AI Detects Suicide Risk Missed by Standard Assessments
New Study Finds That Large Language Models Can Detect Nuances of Language That Regular Assessments Miss
Researchers at Touro University have found that an AI tool identified suicide risk that standard diagnostic tools missed. The study, published in the Journal of Personality Assessment, provides evidence that large language models, a type of AI that processes and analyzes conversational language, show promise for detecting who is at risk of attempting suicide.
“It’s very difficult to predict who might attempt suicide, which makes it hard to know who to help and when to intervene,” says Yosef Sokol, PhD, clinical assistant professor at Touro's School of Health Sciences and the lead author of the study. Current methods for assessment are not very accurate, typically relying on people answering multiple choice questions about themselves.
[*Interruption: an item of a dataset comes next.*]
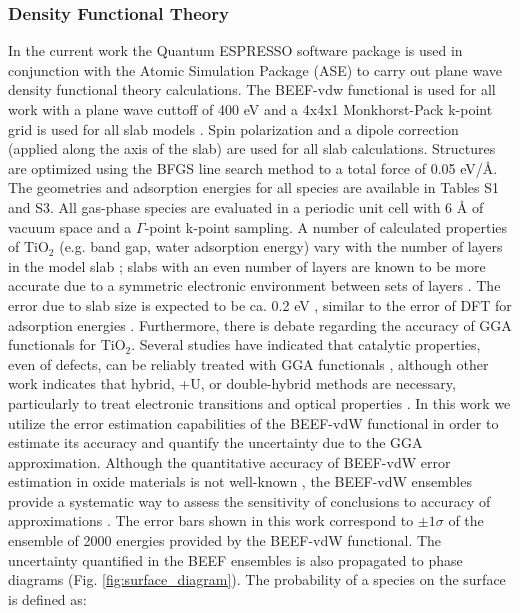 \documentclass[journal=ascecg,manuscript=article,articletitle=true]{achemso}
\begin{document}
\subsubsection{Density Functional Theory}
In the current work the Quantum ESPRESSO software package\cite{QE-2009} is used in conjunction with the Atomic Simulation Package (ASE)\cite{ISI:000175131400009} to carry out plane wave density functional theory calculations. The BEEF-vdw functional \cite{Wellendorff_2012} is used for all work with a plane wave cuttoff of 400 eV and a 4x4x1 Monkhorst-Pack k-point grid is used for all slab models \cite{Monkhorst_1976}. Spin polarization and a dipole correction\cite{Bengtsson_1999} (applied along the axis of the slab) are used for all slab calculations. Structures are optimized using the BFGS line search method to a total force of 0.05 eV/\AA{}. The geometries and adsorption energies for all species are available in Tables S1 and S3. All gas-phase species are evaluated in a periodic unit cell with 6 \AA{} of vacuum space and a $\Gamma$-point k-point sampling. A number of calculated properties of TiO$_2$ (e.g. band gap, water adsorption energy) vary with the number of layers in the model slab \cite{Sun2010,Bredow2004,Patel2014}; slabs with an even number of layers are known to be more accurate due to a symmetric electronic environment between sets of layers \cite{Sun2010}. The error due to slab size is expected to be ca. 0.2 eV \cite{Sun2010}, similar to the error of DFT for adsorption energies \cite{Wellendorff_2015}. Furthermore, there is debate regarding the accuracy of GGA functionals for TiO$_2$. Several studies have indicated that catalytic properties, even of defects, can be reliably treated with GGA functionals \cite{Schaub_2001,Li_2008,Zheng_2016}, although other work indicates that hybrid, +U, or double-hybrid methods are necessary, particularly to treat electronic transitions and optical properties  \cite{Morgan_2007,Landmann_2012,De_k_2011, Jauho_2015}. In this work we utilize the error estimation capabilities of the BEEF-vdW functional \cite{Wellendorff_2012} in order to estimate its accuracy and quantify the uncertainty due to the GGA approximation. Although the quantitative accuracy of BEEF-vdW error estimation in oxide materials is not well-known \cite{Walker_2016}, the BEEF-vdW ensembles provide a systematic way to assess the sensitivity of conclusions to accuracy of approximations \cite{Medford_2015a}. The error bars shown in this work correspond to $\pm 1 \sigma$ of the ensemble of 2000 energies provided by the BEEF-vdW functional. The uncertainty quantified in the BEEF ensembles is also propagated to phase diagrams (Fig. \ref{fig:surface_diagram}). The probability of a species on the surface is defined as:
\end{document}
Those questions lack nuance and often don’t reflect respondents' unique experiences; respondents may also be worried about directly answering questions about suicide.
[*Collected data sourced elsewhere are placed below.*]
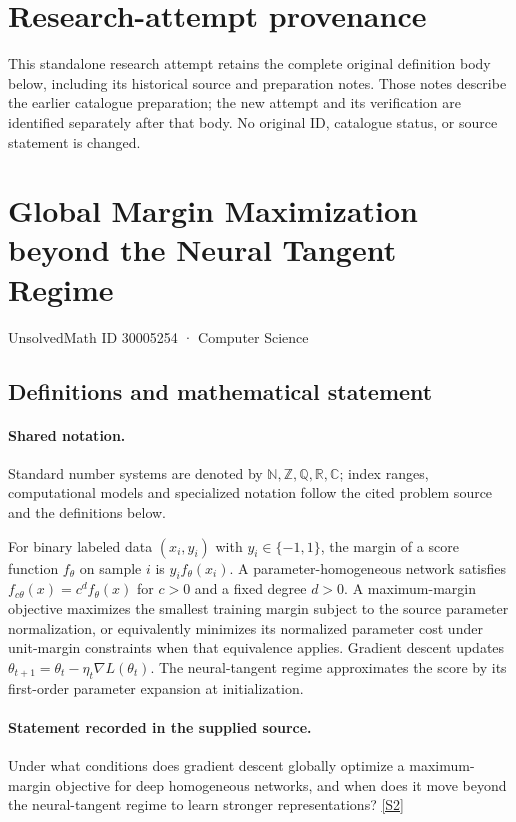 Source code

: \documentclass[11pt]{article}
\begin{document}
\section*{Research-attempt provenance}
This standalone research attempt retains the complete original definition body below,
including its historical source and preparation notes. Those notes describe the
earlier catalogue preparation; the new attempt and its verification are identified
separately after that body. No original ID, catalogue status, or source statement is changed.

\section{Global Margin Maximization beyond the Neural Tangent Regime}\label{30005254}
{\small UnsolvedMath ID 30005254 · Computer Science}
\subsection{Definitions and mathematical statement}

\paragraph{Shared notation.}Standard number systems are denoted by $\mathbb N,\mathbb Z,\mathbb Q,\mathbb R,\mathbb C$; index ranges, computational models and specialized notation follow the cited problem source and the definitions below.


For binary labeled data $(x_i,y_i)$ with $y_i\in\{-1,1\}$, the margin of a score function $f_\theta$ on sample $i$ is $y_i f_\theta(x_i)$. A parameter-homogeneous network satisfies $f_{c\theta}(x)=c^d f_\theta(x)$ for $c>0$ and a fixed degree $d>0$. A maximum-margin objective maximizes the smallest training margin subject to the source parameter normalization, or equivalently minimizes its normalized parameter cost under unit-margin constraints when that equivalence applies. Gradient descent updates $\theta_{t+1}=\theta_t-\eta_t\nabla L(\theta_t)$. The neural-tangent regime approximates the score by its first-order parameter expansion at initialization.
\paragraph{Statement recorded in the supplied source.}
Under what conditions does gradient descent globally optimize a maximum-margin objective for deep homogeneous networks, and when does it move beyond the neural-tangent regime to learn stronger representations? \href{https://doi.org/10.4171/owr/2022/46}{[S2]}
\end{document}

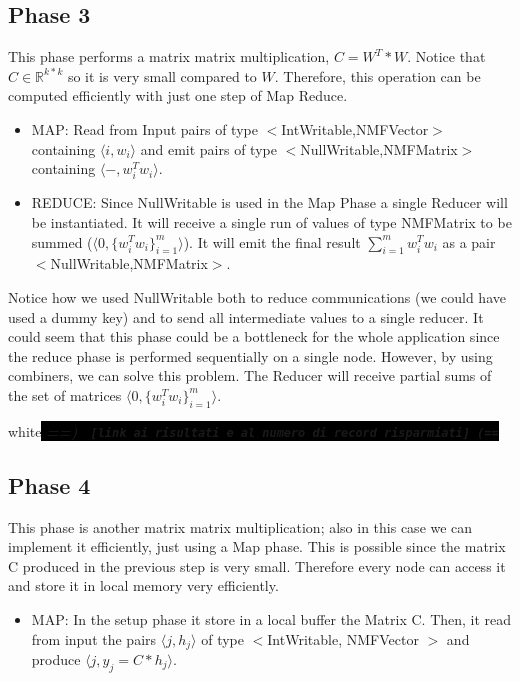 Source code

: \documentclass[a4paper,12pt]{article}
\newcommand{\commento}[1]{\begin{color}{white}\colorbox{black}{
	\textit{\textbf{==) \texttt{ [#1] (==}}}}\end{color}
}
\begin{document}
\subsection{Phase 3}
\label{sec:phase3}

This phase performs a matrix matrix multiplication, $C=W^T*W$.
Notice that $C \in \mathbb{R}^{k*k}$ so it is very small compared to $W$.
Therefore, this operation can be computed efficiently with just one step of Map Reduce.

       \begin{itemize}

         \item MAP: Read from Input pairs of type $<$IntWritable,NMFVector$>$ containing $\langle i, w_i \rangle$ and emit pairs of type $<$NullWritable,NMFMatrix$>$ containing  $\langle -,w_i^T w_i \rangle$.

          \item REDUCE: Since NullWritable is used in the Map Phase a single Reducer will be instantiated. It will receive a single run of values of type NMFMatrix to be summed ($\langle 0,\{w_i^T w_i\}_{i=1}^{m} \rangle $). It will emit the final result $\sum_{i=1}^{m} w_i^T w_i$ as a pair $<$NullWritable,NMFMatrix$>$.

       \end{itemize}
Notice how we used NullWritable both to reduce communications (we could have used a dummy key) and to send all intermediate values to a single reducer.
It could seem that this phase could be a bottleneck for the whole application since the reduce phase is performed sequentially on a single node.
However, by using combiners, we can solve this problem.
The Reducer will receive partial sums of the set of matrices $\langle 0,\{w_i^T w_i\}_{i=1}^{m} \rangle $.
\commento{link ai risultati e al numero di record risparmiati}

\subsection{Phase 4}
\label{sec:phase4}

This phase is another matrix matrix multiplication; also in this case we can implement it efficiently, just using a Map phase.
This is possible since the matrix C produced in the previous step is very small.
Therefore every node can access it and store it in local memory very efficiently.

\begin{itemize}

         \item MAP: In the setup phase it store in a local buffer the Matrix C.
         			Then, it read from input the pairs $ \langle j, h_j \rangle$ of type $<$IntWritable, NMFVector $>$ and produce $ \langle j, y_j = C*h_j \rangle$.

\end{itemize}
\end{document}
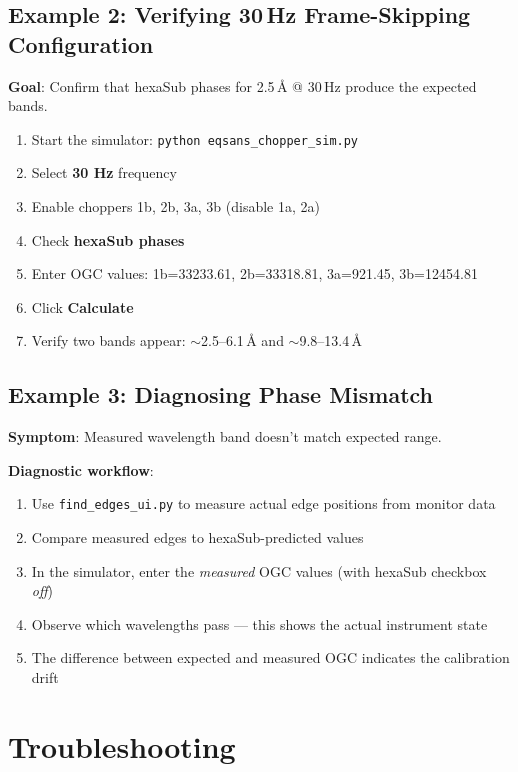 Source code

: \documentclass[11pt,letterpaper]{article}
\begin{document}
\subsection{Example 2: Verifying 30\,Hz Frame-Skipping Configuration}

\textbf{Goal}: Confirm that hexaSub phases for 2.5\,\AA{} @ 30\,Hz produce the expected bands.

\begin{enumerate}
    \item Start the simulator: \texttt{python eqsans\_chopper\_sim.py}
    \item Select \textbf{30 Hz} frequency
    \item Enable choppers 1b, 2b, 3a, 3b (disable 1a, 2a)
    \item Check \textbf{hexaSub phases}
    \item Enter OGC values: 1b=33233.61, 2b=33318.81, 3a=921.45, 3b=12454.81
    \item Click \textbf{Calculate}
    \item Verify two bands appear: $\sim$2.5--6.1\,\AA{} and $\sim$9.8--13.4\,\AA{}
\end{enumerate}

\subsection{Example 3: Diagnosing Phase Mismatch}

\textbf{Symptom}: Measured wavelength band doesn't match expected range.

\textbf{Diagnostic workflow}:
\begin{enumerate}
    \item Use \texttt{find\_edges\_ui.py} to measure actual edge positions from monitor data
    \item Compare measured edges to hexaSub-predicted values
    \item In the simulator, enter the \emph{measured} OGC values (with hexaSub checkbox \emph{off})
    \item Observe which wavelengths pass --- this shows the actual instrument state
    \item The difference between expected and measured OGC indicates the calibration drift
\end{enumerate}

\section{Troubleshooting}
\end{document}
“I’m trying to create a set of methods that enable us to assess for suicide risk without asking direct questions,” says Sokol. “We can do that by using the characteristics of language to predict suicide.”
In the study, the researchers used machine-learning AI programs that comprehend and interpret human language, called large language models (LLM), to assess a concept called future self-continuity, which is how a person sees the connection between their present self and future self. “Having a sense of oneself that continues into the future is a core aspect of healthy identity and its lack is strongly related to suicide,” says Sokol. Because future self-continuity is very nuanced, standard tests are not good at detecting it.
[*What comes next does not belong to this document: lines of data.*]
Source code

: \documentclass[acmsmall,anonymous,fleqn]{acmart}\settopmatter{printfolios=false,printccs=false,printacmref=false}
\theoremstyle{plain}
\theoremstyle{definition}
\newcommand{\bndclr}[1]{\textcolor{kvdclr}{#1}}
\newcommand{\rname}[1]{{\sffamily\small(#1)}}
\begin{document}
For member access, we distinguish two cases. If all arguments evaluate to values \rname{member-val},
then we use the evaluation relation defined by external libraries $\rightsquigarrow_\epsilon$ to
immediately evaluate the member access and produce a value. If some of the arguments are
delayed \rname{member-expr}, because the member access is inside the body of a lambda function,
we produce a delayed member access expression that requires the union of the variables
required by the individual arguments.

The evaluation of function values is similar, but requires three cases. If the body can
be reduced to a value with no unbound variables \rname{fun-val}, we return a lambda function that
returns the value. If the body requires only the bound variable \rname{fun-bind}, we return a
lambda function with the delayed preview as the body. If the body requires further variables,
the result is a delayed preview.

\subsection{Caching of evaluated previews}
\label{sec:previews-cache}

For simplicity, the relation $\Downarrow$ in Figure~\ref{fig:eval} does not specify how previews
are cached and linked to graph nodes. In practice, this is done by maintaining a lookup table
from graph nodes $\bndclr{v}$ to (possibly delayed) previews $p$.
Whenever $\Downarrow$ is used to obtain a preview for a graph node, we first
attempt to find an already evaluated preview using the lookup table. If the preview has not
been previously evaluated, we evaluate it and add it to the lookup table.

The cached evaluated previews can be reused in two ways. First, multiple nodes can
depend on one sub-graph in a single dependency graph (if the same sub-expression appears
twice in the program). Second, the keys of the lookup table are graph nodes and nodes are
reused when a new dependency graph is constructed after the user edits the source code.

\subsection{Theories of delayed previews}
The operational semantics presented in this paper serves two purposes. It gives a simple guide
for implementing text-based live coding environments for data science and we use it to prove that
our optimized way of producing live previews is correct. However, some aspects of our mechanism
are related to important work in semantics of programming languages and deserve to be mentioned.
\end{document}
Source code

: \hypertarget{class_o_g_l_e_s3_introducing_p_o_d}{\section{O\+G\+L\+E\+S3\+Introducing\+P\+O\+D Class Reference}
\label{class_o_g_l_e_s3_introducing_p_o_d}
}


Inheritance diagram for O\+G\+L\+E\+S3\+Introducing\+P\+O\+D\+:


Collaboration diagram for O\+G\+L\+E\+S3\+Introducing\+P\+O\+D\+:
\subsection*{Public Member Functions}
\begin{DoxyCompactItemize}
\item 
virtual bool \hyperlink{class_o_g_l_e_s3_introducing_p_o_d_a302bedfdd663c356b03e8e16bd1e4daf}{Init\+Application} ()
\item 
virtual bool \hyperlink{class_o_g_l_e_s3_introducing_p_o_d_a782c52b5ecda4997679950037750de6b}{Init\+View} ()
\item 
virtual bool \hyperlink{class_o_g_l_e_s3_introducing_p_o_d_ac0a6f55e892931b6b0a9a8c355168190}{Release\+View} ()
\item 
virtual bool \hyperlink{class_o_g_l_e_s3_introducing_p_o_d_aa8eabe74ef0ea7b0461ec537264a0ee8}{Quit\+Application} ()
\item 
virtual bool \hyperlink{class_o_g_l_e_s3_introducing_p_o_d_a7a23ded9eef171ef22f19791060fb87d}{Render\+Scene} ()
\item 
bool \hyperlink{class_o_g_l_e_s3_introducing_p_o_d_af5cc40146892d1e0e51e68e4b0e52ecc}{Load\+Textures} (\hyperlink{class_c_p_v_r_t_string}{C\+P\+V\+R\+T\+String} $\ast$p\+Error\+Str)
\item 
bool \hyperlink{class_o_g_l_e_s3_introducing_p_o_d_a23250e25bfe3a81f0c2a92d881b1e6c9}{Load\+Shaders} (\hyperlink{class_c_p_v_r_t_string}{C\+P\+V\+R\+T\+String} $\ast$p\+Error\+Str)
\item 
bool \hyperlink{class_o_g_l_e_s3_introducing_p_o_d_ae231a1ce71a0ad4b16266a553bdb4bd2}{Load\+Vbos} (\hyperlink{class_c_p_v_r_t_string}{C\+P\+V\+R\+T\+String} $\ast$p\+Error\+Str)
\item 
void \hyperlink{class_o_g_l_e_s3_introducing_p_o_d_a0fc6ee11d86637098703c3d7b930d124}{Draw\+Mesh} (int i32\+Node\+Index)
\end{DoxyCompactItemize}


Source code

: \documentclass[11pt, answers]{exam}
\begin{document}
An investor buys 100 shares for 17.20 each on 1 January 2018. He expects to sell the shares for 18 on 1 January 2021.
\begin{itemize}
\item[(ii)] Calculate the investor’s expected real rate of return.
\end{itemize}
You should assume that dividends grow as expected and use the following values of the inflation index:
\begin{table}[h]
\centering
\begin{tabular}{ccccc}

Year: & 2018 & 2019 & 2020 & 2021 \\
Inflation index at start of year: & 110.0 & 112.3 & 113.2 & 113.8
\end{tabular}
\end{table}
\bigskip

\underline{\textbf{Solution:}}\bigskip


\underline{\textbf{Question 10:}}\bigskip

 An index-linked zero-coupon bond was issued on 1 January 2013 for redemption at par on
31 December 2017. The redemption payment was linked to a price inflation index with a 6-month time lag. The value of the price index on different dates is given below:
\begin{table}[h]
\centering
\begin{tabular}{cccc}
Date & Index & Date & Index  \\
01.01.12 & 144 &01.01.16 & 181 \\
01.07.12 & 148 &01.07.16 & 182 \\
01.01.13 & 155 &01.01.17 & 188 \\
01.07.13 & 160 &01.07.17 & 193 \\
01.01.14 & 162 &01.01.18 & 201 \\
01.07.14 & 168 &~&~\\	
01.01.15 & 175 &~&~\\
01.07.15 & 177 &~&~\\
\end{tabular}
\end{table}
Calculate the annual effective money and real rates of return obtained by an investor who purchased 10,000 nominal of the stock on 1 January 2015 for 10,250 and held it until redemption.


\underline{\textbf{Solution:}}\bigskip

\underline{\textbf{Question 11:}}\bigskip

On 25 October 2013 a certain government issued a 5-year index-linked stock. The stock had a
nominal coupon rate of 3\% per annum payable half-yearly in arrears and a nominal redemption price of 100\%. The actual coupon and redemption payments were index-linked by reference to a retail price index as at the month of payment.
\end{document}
The study used an LLM (Claude 3.5 Sonnet) to process audio responses to 15 interview prompts of people talking about themselves and their futures. It included 164 participants, 93 of whom had past-year suicide ideation. The researchers first asked the participants to rate their risk on a 1-7 scale of how likely they were to attempt suicide in the future. They then compared the results of the LLM and standard assessment tools to that self-reported perceived risk.
The LLM found patterns in natural speech that standard methods missed, such as how coherently someone described their future, their emotional tone, and the level of detail they provided. “We got a better measure of future self-continuity and were better at predicting if people thought they would attempt suicide,” says Sokol.
This study compared LLM insights to the perceived risk of suicide, not actual attempts at suicide, but perceived risk is important information for healthcare providers. Research shows a person’s perceived risk predicts actual suicidal behavior; even without a future attempt, providers want to identify and support people who feel that they are at risk of attempting suicide.
According to Sokol, LLM predictions could be used in any setting, such as a hospital, crisis hotline, or even with a therapist. “We want to create a system where a therapist could ask you a set of 2-3 questions and record it, and the LLM could produce a risk score,” says Sokol.
LLM could also potentially be used to help detect many mental health disorders such as depression or anxiety, and may be even easier to detect than risk of suicide, he says. “Suicide may be one of the hardest to detect, and, to save lives, the most important.”